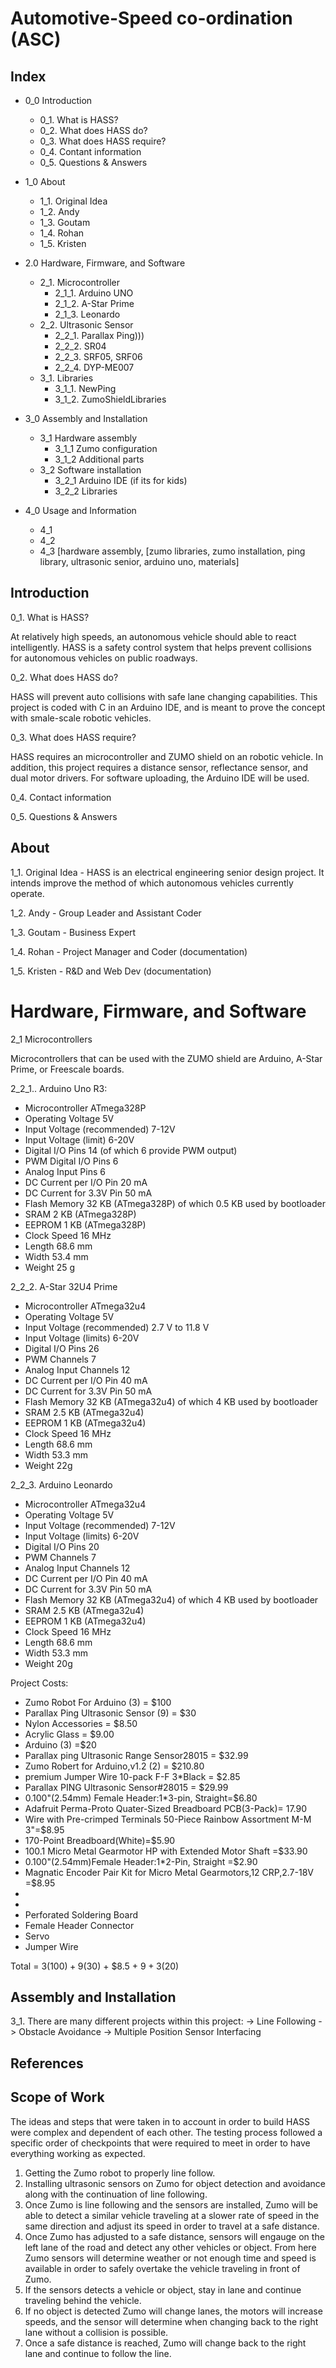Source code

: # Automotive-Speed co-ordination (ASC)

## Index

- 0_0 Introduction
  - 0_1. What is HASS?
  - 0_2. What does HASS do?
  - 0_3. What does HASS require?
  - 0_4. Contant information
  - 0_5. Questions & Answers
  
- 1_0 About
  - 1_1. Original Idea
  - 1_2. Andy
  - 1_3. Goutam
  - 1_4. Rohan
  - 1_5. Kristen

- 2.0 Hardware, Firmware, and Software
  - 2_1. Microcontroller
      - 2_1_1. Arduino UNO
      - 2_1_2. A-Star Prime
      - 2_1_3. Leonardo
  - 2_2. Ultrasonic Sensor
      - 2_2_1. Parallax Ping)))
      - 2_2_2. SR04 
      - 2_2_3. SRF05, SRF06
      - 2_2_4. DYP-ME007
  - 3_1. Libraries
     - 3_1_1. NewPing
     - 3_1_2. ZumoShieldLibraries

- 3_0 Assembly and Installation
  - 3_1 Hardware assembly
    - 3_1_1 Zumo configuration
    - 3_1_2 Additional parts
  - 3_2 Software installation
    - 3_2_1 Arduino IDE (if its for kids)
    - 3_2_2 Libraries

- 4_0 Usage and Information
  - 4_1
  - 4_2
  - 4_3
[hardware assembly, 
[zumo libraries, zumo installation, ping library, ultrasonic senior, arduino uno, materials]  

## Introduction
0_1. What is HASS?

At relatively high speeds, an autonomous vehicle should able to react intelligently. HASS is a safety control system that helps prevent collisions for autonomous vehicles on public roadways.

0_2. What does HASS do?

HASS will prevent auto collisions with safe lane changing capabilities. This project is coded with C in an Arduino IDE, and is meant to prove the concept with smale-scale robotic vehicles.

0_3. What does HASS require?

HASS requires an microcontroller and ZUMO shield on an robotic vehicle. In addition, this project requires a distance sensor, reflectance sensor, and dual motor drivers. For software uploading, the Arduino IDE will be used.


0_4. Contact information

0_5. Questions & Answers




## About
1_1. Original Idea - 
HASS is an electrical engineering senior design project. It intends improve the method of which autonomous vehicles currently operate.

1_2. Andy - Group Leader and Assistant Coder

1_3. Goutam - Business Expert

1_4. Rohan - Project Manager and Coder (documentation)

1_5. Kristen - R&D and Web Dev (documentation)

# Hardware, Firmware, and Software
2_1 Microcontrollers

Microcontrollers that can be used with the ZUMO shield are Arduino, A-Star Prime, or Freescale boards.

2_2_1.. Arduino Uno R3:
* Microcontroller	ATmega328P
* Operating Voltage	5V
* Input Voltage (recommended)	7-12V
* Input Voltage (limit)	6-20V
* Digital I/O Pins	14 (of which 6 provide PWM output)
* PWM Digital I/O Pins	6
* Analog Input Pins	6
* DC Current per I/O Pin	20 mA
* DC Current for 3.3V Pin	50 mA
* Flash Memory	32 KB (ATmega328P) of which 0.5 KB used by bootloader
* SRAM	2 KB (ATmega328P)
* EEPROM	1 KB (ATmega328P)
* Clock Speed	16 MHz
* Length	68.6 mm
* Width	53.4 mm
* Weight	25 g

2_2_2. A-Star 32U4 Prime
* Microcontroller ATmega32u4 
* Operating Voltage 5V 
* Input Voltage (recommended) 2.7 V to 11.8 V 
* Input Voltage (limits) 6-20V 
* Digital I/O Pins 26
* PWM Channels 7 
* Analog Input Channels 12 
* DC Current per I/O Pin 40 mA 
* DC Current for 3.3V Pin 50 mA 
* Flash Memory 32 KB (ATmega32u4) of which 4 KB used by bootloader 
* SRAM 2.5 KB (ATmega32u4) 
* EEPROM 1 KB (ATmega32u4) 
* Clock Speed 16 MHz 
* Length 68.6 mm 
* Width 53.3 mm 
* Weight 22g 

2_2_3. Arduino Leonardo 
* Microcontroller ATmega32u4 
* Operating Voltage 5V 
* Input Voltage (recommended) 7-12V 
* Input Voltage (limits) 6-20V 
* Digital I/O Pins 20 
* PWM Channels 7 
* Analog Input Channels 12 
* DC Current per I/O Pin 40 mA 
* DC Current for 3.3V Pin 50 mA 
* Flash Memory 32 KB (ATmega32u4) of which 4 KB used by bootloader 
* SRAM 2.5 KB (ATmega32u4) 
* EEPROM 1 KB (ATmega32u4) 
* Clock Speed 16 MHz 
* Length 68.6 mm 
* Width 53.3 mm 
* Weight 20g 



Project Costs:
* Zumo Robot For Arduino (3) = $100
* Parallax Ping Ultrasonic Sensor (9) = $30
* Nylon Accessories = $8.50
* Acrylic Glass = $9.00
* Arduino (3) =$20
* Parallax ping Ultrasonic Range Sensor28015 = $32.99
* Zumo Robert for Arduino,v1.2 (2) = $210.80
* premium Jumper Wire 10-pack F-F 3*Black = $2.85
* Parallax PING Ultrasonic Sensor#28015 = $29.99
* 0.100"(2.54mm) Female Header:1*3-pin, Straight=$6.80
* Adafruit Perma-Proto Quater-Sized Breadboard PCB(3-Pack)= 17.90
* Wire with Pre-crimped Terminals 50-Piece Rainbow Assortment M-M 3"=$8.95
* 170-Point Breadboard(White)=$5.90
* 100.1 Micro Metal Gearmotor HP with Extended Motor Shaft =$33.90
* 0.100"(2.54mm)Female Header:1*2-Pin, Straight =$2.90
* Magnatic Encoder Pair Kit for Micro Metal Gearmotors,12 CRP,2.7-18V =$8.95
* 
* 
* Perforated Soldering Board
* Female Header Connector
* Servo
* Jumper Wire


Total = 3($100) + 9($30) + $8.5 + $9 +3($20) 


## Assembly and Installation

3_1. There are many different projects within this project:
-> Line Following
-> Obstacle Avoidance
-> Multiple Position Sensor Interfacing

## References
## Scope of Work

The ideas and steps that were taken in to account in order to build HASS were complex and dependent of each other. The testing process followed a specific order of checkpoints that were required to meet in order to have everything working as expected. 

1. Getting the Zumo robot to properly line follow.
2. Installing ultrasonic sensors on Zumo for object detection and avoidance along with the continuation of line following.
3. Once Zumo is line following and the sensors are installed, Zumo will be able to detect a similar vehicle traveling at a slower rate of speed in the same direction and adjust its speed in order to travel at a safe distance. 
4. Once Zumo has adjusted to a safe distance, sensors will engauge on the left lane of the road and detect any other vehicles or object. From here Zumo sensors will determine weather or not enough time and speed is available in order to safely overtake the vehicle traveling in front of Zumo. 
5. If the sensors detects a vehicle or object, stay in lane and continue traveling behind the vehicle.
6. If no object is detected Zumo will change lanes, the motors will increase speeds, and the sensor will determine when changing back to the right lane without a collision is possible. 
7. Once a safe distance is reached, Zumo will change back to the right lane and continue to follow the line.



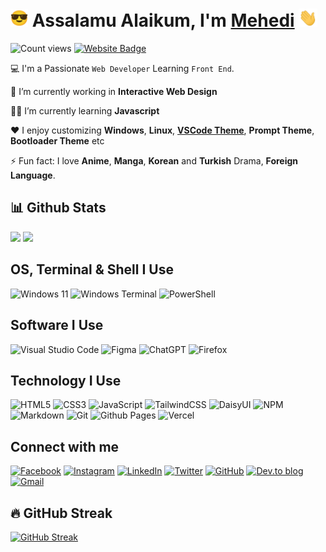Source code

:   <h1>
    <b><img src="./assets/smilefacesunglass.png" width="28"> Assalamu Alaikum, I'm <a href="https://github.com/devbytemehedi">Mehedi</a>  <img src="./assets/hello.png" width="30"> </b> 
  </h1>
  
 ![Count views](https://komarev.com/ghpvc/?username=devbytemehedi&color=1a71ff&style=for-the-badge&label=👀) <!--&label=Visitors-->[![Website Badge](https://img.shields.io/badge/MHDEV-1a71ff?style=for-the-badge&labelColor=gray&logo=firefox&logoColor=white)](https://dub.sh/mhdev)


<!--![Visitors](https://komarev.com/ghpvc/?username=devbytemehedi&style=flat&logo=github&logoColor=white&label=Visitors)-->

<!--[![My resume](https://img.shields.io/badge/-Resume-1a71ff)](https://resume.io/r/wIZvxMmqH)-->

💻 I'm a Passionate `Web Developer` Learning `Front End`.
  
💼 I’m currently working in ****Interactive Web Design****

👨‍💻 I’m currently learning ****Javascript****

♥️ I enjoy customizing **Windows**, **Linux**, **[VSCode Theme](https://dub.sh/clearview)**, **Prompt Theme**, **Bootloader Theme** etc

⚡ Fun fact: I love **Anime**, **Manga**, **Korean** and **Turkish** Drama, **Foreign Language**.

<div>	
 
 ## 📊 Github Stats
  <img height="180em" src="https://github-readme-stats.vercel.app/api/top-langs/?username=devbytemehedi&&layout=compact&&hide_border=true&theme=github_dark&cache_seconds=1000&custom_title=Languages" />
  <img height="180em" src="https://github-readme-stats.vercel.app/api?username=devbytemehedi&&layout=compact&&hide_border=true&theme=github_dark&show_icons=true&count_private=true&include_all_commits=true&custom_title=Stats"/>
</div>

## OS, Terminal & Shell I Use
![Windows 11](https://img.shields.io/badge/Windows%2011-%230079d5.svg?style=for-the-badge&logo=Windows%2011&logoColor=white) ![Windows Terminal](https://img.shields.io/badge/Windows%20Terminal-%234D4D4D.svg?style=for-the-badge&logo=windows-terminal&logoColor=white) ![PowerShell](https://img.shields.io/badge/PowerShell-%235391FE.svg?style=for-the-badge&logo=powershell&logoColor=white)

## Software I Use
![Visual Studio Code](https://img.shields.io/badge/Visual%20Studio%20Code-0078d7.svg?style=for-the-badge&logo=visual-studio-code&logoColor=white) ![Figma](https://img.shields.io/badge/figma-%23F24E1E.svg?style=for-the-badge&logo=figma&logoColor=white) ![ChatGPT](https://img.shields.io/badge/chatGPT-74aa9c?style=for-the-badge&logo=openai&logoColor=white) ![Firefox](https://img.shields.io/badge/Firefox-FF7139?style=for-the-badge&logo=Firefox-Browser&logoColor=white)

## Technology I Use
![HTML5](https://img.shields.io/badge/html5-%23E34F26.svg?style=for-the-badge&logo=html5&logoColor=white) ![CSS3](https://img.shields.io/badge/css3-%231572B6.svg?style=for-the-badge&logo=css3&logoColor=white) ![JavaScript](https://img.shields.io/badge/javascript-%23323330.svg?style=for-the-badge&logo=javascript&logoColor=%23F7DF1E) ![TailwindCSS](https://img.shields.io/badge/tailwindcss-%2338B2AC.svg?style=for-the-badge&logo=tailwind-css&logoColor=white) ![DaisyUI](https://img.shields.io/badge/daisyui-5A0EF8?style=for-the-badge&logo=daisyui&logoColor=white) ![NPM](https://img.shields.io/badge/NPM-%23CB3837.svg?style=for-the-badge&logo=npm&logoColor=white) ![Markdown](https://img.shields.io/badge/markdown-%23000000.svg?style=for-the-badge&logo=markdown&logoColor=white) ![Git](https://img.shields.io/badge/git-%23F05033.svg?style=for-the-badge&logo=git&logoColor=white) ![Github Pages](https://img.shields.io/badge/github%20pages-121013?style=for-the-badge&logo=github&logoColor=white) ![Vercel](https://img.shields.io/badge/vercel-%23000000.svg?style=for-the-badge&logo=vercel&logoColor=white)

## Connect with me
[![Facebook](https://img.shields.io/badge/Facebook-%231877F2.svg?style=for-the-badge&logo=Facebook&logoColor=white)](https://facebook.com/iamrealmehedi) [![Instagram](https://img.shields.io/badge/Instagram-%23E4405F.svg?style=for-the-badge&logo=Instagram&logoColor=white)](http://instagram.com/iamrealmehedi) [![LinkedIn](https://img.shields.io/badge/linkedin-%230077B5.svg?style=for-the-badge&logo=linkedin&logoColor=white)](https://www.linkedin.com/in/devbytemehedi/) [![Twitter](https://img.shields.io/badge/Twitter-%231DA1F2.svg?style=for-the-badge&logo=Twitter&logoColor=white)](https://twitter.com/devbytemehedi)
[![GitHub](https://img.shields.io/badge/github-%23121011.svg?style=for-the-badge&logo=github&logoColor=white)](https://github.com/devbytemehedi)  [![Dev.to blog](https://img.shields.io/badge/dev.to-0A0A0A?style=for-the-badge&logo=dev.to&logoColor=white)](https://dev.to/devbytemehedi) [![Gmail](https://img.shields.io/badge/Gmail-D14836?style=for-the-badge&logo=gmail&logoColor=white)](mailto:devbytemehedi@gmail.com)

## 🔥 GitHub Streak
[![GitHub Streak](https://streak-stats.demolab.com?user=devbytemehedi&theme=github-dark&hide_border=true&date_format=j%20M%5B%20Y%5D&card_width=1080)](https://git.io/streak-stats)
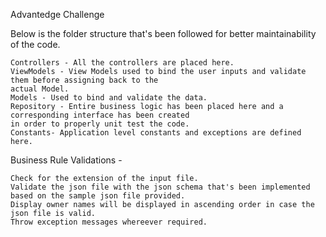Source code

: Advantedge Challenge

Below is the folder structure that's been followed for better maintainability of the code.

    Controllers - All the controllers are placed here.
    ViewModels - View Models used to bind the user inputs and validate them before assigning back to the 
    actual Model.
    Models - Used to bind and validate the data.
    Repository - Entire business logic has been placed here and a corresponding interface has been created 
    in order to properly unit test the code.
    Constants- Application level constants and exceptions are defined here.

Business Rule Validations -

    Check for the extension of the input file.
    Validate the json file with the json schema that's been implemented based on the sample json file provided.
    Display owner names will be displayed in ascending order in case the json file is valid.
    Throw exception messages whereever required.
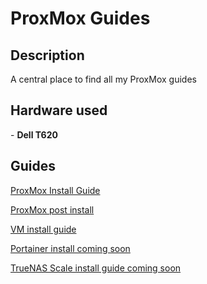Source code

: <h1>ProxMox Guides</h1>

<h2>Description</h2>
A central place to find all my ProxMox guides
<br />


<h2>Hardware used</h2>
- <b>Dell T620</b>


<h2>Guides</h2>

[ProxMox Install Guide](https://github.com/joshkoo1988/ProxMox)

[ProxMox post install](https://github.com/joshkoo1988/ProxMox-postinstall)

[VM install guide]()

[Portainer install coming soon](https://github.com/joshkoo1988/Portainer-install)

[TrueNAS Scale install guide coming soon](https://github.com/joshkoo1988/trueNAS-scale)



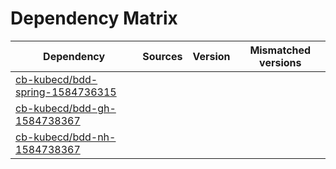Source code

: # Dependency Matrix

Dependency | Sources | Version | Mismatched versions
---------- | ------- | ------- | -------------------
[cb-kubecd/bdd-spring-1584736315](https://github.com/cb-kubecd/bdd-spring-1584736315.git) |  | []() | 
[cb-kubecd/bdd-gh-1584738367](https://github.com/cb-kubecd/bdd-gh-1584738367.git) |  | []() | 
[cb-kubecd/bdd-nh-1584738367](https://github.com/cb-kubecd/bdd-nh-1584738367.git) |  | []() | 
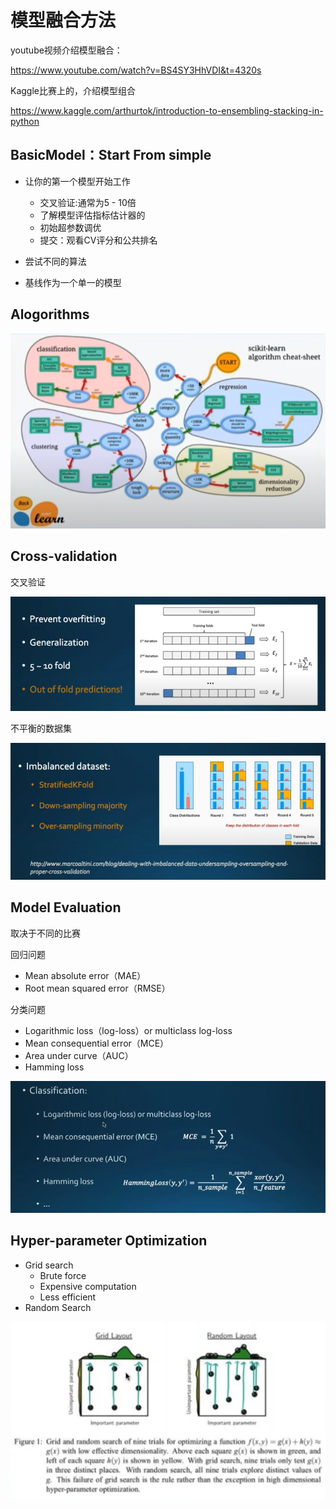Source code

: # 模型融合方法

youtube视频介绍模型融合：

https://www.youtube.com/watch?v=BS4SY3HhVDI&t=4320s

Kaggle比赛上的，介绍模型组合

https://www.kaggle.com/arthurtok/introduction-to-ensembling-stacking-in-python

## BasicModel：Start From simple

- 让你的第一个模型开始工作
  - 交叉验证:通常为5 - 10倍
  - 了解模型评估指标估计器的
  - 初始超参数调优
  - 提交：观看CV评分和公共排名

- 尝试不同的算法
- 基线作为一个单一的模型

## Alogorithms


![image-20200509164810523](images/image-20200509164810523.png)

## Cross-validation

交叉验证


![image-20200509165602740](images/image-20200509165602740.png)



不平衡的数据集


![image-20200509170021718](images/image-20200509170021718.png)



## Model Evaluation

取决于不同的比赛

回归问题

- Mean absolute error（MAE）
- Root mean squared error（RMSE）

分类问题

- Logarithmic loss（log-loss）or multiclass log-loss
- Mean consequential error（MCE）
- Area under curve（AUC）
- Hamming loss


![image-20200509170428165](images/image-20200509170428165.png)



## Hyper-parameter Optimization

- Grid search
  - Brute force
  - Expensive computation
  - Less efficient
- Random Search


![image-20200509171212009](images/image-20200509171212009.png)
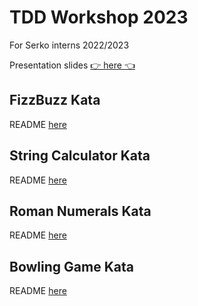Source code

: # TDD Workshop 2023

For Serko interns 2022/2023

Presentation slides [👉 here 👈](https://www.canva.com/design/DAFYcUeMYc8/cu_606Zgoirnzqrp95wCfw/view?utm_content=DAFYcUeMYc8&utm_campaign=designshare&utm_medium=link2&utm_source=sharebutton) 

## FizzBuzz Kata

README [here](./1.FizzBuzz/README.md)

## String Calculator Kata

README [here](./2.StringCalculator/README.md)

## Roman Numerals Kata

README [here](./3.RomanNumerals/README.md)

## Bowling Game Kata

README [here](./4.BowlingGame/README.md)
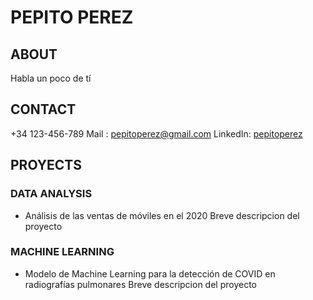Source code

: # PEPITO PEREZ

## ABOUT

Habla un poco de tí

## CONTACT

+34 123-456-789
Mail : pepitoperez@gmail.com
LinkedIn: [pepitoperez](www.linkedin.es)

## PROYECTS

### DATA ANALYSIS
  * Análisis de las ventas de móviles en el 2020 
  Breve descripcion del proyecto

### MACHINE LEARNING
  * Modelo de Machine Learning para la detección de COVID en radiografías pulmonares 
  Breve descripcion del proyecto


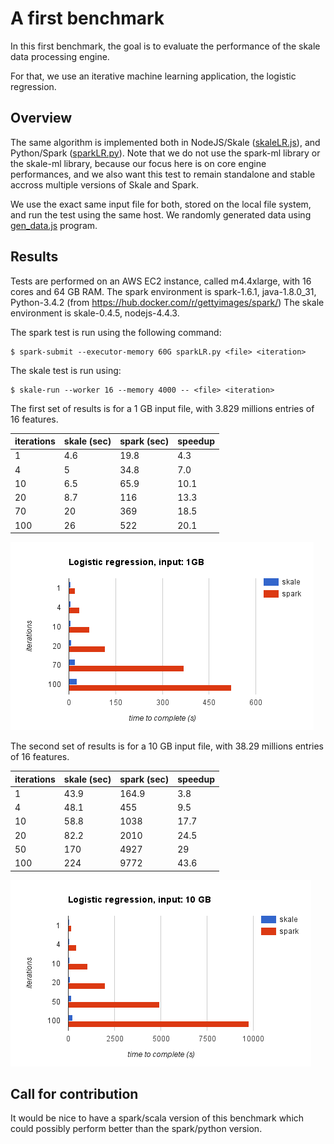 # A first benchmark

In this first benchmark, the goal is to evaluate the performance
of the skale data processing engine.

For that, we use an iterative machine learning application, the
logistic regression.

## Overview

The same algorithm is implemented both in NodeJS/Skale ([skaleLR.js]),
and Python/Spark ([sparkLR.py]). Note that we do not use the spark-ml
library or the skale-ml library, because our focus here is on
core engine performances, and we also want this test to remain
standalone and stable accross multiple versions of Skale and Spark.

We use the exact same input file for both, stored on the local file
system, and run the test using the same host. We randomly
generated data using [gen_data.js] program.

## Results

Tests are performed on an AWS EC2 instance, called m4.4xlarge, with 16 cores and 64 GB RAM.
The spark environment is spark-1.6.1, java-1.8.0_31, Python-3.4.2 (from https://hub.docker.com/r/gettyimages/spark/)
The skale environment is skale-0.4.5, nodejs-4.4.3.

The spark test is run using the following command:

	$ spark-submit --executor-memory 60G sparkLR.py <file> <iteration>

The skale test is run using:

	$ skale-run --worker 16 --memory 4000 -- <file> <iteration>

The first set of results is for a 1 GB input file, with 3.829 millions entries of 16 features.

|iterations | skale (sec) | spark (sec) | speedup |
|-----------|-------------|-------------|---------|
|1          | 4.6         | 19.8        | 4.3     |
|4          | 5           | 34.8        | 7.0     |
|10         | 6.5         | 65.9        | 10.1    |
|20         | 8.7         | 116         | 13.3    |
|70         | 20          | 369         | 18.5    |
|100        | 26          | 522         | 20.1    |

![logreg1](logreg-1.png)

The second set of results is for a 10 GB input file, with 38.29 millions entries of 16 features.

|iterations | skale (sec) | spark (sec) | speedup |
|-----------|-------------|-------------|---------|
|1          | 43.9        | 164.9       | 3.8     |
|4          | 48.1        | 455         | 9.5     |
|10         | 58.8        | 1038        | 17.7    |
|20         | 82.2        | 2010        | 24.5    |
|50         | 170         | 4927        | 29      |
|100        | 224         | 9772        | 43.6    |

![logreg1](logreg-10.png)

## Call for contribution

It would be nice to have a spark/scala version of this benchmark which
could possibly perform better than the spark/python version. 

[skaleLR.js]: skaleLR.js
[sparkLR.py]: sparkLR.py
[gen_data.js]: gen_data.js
┄┄┄┄┄┄
## WHAT YOU NEED TO DO:
Look through the entries above and say how many lines hold the word "currently", giving the number alone.

## TASK OUTPUT:
3